▶ _DATASET RECORDS_
□ □ □ □ □ □ □
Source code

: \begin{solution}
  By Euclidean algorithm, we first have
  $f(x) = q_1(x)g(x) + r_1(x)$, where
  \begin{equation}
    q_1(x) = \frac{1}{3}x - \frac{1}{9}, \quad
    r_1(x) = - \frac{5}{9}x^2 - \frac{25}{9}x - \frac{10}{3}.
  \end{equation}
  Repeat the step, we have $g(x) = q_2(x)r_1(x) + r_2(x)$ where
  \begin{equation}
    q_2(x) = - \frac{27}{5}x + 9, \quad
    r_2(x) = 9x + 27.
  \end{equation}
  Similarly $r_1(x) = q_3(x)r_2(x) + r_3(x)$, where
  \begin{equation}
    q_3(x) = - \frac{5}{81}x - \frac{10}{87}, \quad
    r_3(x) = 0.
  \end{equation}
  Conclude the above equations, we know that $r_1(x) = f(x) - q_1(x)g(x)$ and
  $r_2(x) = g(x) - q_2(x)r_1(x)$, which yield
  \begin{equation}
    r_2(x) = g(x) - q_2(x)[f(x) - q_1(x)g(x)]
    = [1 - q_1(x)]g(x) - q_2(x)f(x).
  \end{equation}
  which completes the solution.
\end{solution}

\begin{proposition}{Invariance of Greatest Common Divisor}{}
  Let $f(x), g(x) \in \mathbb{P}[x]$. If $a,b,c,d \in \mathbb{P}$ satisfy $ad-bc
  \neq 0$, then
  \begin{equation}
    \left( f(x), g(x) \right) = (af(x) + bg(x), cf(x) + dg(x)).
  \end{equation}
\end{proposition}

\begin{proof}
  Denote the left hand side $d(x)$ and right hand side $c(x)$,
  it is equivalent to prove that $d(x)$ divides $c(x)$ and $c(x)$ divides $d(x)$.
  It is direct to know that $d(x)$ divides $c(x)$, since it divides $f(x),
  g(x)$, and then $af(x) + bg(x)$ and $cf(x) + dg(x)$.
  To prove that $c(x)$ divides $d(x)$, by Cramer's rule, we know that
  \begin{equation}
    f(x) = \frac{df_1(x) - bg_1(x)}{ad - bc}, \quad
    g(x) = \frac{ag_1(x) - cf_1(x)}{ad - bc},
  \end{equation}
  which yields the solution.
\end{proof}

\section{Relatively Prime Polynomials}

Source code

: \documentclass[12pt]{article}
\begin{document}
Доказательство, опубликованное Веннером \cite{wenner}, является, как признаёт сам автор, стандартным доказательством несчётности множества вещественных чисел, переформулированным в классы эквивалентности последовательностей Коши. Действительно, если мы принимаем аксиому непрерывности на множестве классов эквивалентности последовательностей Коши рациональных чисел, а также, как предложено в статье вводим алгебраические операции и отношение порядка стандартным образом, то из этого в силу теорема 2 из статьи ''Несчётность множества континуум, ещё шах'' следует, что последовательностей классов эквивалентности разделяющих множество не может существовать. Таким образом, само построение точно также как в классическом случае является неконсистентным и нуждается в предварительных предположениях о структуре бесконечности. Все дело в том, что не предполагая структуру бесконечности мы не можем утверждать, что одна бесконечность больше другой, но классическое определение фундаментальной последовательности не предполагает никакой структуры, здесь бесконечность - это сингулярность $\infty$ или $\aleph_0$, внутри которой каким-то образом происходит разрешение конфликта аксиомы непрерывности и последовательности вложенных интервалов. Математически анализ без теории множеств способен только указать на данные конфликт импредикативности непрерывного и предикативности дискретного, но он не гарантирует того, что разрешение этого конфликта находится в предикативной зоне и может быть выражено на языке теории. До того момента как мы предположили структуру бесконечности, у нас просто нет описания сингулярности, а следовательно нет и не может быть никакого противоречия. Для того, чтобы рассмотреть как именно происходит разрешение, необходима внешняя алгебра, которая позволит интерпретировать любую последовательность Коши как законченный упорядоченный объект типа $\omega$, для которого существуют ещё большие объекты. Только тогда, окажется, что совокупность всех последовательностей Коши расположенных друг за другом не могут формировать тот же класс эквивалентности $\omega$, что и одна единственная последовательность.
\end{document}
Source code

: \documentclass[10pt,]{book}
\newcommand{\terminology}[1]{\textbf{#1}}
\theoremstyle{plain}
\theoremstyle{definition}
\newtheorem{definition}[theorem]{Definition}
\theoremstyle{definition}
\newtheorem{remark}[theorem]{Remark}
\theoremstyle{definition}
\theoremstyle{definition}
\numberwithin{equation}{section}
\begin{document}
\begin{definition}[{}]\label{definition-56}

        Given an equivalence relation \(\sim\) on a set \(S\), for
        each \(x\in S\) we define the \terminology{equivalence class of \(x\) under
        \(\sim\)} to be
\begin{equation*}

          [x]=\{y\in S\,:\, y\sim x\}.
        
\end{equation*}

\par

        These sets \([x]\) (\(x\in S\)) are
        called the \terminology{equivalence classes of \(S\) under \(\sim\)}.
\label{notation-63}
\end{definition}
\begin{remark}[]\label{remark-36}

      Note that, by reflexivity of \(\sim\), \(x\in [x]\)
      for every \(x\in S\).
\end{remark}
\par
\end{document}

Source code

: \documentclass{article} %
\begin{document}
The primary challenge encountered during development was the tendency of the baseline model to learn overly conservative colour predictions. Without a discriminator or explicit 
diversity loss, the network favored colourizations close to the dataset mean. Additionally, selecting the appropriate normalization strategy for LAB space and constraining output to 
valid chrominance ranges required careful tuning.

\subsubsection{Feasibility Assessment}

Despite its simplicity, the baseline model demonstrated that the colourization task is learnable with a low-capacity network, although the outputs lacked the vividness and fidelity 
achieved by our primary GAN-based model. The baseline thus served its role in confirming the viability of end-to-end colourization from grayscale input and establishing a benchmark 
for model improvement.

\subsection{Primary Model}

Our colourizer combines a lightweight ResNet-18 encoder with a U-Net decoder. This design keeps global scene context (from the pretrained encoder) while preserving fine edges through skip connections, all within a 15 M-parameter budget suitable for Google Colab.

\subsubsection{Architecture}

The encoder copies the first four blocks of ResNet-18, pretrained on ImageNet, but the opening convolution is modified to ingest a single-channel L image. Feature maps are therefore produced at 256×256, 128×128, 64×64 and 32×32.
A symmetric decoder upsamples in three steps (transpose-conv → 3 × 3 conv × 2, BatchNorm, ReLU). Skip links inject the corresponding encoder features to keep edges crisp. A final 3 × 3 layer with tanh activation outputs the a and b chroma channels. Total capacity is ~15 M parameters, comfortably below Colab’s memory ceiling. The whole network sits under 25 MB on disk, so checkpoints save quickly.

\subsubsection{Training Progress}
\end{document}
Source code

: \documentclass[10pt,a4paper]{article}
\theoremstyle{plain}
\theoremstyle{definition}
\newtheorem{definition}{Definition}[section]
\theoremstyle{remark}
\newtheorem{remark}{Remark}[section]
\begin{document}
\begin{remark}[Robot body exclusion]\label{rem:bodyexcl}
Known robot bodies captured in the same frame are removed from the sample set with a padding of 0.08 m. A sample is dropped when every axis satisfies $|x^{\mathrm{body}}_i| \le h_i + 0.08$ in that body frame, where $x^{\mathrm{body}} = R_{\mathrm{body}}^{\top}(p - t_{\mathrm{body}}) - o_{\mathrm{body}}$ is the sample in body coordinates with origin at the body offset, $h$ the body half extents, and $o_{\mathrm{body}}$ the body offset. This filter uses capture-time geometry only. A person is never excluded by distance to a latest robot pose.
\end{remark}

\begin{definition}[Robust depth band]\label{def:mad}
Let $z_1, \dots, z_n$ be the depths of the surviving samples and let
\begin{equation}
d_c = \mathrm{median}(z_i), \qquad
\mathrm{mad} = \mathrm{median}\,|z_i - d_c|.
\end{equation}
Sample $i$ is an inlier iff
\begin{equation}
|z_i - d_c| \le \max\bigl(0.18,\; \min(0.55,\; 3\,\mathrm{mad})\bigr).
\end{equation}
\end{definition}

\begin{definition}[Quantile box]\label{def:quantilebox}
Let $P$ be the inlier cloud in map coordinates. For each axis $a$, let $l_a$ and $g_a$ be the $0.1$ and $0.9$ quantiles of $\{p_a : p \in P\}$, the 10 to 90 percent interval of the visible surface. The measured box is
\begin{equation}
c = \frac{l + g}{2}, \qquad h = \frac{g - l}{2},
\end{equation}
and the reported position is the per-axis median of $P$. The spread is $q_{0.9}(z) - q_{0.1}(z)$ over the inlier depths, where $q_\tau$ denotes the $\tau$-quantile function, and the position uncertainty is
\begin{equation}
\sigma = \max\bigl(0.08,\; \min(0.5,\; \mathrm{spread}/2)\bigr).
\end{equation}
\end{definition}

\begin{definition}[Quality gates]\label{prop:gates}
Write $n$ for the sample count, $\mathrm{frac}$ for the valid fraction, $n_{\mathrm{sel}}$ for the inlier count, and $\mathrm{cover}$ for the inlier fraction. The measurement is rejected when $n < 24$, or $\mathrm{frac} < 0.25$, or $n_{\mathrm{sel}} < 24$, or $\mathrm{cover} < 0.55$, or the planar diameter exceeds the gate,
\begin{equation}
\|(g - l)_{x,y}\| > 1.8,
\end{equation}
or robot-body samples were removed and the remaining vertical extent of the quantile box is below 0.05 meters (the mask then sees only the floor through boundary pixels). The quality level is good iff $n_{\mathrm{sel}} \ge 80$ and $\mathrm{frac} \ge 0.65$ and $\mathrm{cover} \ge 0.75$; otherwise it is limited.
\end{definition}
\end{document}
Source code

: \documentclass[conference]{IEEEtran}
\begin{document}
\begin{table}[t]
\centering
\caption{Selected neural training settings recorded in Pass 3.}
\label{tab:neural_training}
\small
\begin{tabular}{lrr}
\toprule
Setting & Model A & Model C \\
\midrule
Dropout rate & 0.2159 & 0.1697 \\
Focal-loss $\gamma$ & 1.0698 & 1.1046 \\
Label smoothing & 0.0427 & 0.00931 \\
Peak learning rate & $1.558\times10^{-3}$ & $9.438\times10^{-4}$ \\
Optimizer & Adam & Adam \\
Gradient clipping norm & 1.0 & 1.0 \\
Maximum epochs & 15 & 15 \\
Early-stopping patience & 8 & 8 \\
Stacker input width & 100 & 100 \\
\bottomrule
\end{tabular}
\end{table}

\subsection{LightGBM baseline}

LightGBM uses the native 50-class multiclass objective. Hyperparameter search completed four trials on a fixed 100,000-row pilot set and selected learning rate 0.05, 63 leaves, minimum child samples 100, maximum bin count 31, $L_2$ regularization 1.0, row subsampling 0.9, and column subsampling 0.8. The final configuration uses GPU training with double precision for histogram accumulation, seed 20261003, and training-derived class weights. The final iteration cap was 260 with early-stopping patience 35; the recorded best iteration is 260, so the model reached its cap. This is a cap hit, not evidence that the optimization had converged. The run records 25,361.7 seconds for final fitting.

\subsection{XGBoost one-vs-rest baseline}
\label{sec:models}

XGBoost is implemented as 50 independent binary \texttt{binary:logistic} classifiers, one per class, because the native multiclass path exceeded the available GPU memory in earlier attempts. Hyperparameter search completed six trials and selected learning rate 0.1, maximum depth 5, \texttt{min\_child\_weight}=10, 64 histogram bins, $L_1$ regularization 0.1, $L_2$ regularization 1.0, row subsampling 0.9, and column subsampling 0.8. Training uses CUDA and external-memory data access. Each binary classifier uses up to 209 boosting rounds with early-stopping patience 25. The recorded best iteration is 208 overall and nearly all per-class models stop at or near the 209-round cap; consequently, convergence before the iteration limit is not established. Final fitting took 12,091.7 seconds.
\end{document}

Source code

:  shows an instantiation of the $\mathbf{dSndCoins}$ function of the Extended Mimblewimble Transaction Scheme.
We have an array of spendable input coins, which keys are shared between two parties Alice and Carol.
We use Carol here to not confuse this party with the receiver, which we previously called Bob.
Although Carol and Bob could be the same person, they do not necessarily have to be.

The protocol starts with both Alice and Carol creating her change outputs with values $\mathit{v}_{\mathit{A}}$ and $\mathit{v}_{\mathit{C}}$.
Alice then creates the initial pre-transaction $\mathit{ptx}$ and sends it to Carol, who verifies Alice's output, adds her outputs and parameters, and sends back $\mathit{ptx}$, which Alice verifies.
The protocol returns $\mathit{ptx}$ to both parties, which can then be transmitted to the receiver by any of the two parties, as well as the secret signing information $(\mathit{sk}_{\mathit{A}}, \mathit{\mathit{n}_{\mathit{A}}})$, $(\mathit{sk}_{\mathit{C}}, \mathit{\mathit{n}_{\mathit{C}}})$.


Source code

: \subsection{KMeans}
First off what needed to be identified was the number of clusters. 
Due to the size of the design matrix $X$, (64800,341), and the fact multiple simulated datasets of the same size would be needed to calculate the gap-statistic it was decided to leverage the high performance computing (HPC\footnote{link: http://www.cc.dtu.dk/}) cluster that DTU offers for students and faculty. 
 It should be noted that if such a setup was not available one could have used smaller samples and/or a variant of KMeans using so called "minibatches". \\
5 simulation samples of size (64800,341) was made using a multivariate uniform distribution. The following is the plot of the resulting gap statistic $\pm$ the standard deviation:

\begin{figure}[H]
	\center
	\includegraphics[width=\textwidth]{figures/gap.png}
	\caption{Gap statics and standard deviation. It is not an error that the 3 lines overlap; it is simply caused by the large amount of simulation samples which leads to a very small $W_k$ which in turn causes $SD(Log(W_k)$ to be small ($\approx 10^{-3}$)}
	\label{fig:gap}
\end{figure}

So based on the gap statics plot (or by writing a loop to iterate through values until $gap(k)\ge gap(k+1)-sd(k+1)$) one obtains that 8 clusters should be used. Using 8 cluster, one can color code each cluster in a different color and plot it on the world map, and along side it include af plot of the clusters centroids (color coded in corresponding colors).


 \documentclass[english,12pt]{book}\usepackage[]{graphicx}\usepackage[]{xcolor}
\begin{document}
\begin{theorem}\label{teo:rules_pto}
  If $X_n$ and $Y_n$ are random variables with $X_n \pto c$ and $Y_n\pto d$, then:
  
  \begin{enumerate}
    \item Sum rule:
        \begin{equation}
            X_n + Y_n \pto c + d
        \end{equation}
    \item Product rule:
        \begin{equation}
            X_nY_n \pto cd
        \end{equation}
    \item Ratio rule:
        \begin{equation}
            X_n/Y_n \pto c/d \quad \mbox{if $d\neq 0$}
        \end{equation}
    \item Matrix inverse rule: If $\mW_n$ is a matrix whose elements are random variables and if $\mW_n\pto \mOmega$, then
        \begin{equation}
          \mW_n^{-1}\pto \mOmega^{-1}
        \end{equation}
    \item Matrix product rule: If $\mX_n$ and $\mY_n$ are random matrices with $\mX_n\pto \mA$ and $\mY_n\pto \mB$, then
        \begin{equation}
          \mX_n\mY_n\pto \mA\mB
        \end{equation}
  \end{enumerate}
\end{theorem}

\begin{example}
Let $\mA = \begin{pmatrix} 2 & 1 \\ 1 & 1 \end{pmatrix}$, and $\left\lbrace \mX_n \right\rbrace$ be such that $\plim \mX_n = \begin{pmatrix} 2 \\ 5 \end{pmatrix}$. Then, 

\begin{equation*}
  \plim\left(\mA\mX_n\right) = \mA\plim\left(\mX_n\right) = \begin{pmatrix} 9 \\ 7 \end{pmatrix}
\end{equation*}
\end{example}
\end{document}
□ □ □ □ □ □ □
▶ _WORK ORDER_
Filter the records for the word "Carol" and show every line that has it.

▶ _PROBLEM SOLUTION_
We have an array of spendable input coins, which keys are shared between two parties Alice and Carol.
We use Carol here to not confuse this party with the receiver, which we previously called Bob.
Although Carol and Bob could be the same person, they do not necessarily have to be.
The protocol starts with both Alice and Carol creating her change outputs with values $\mathit{v}_{\mathit{A}}$ and $\mathit{v}_{\mathit{C}}$.
Alice then creates the initial pre-transaction $\mathit{ptx}$ and sends it to Carol, who verifies Alice's output, adds her outputs and parameters, and sends back $\mathit{ptx}$, which Alice verifies.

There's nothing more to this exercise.